U.S. Secretary of State Marco Rubio looks down during a press briefing in the James S. Brady Press Briefing Room at the White House in Washington, D.C., U.S., May 5, 2026.
While many officials in President Donald Trump’s Cabinet have become ensnared in scandals,, Secretary of State Marco Rubio has often been discussed as the one exception. But according to W. James Antle III of the American Conservative, the case for Rubio is overstated, and he faces a number of roadblocks that may frustrate his presidential ambitions.
There has been talk for some time of a “shadow” effort within the White House to build support for a Rubio Oval Office bid, and growing buzz around the idea ever since he was tapped for a Vatican visit to smooth things over with the Pope. And as Antle notes, riffing on Rubio’s affinity for working classic rap lyrics into this speech, “It’s not totally insane in the membrane, as the kids said 33 years ago. President Donald Trump’s secretary of state and national security adviser is a talented guy. Rubio has now been in the national spotlight for over 16 years and has matured since his failed bid for the Republican presidential nomination a decade ago.”
But Antle warns not to give the secretary too much credit, writing that “Rubio is also being feted as a throwback to pre-Trump Republicanism, which is also why he is currently being overrated for 2028. That’s not to say that a Rubio nomination can’t happen.
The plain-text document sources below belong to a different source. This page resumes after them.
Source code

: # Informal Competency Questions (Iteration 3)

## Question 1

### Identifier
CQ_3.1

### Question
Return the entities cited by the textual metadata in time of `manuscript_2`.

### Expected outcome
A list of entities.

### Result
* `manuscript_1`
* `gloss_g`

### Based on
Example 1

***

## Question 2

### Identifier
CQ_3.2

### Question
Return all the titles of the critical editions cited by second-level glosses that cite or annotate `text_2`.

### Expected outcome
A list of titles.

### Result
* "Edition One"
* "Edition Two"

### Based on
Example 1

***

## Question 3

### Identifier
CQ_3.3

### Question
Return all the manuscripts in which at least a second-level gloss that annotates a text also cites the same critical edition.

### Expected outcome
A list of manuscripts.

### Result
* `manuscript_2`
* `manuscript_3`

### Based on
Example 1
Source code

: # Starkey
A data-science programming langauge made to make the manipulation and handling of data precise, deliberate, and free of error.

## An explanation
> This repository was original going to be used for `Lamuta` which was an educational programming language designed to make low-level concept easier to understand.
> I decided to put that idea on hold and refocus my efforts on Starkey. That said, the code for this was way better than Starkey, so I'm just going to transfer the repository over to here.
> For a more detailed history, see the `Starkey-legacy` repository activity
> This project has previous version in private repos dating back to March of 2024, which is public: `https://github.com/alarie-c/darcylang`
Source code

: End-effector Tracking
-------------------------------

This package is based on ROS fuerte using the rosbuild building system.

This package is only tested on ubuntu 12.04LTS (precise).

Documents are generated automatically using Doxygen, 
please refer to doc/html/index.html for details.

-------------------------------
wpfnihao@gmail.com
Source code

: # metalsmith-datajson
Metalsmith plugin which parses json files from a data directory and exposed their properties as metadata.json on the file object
There are, however, some roadblocks that are being widely ignored in favor of viral clips that make people misty-eyed for the return of Ronald Reagan.”
Anyone suggesting Rubio as a vehicle to bridge the Republican party back to a more classic GOP, writes Antle, are those “who would like to see a major departure from Trump not just in style but also substance. He would need to retain these supporters while remaining in Trump’s good graces. He probably needs Trump’s explicit blessing to leapfrog Vance. Ask Nikki Haley, who has a similar appeal to Rubio, how easy it is to walk this tightrope.”
What’s more, “a lot of Rubio’s admirers imagine that the Republican Party needs an articulate defender of Trump’s Iran War. If Iran is still dominating the conversation by the midterm elections, much less 2028, that assumption is going to be severely tested, to put it mildly.”
Another “underrated challenge," according to Antle: "The political conditions would have to be bad enough for Vance to be vulnerable in the primary but good enough that the secretary of state would have a decent chance in the general election.” While that’s not impossible, the headwinds the Republicans face in 2028 due to backlash from Trump’s failed policies mean that a candidate from the president’s camp would have to be a supreme communicator to overcome the opposition. But as Antle notes, Rubio hasn’t won in the Republican primaries since 2012 and hasn’t won a national election since 2004, and his message didn’t resonate in any major way in 2016.
Rubio has also been lucky in terms of media coverage. While the tone has so far been a largely favorable discussion of his fortune having avoided political snares like the Iran negotiations, it very easily could shift into stories questioning whether he’s doing his job.
Finally, Antle argues that there is something about Rubio’s attitude that suggests he’s not ready to meet the moment. “Trump’s own second-term appeals to ‘morning in America’ at a time when voters are more in an American Carnage mood have generally fallen flat,” and that should worry Rubio, who has been intentionally courting a Reaganite image.
“While Rubio wants to be president and Trump wants his successor to work for it,” concludes Antle, “his calm and good humor suggest that he isn’t running yet. He does not feel the pressure of a campaign. He has the luxury of time, and when that is no longer true, things may be different.”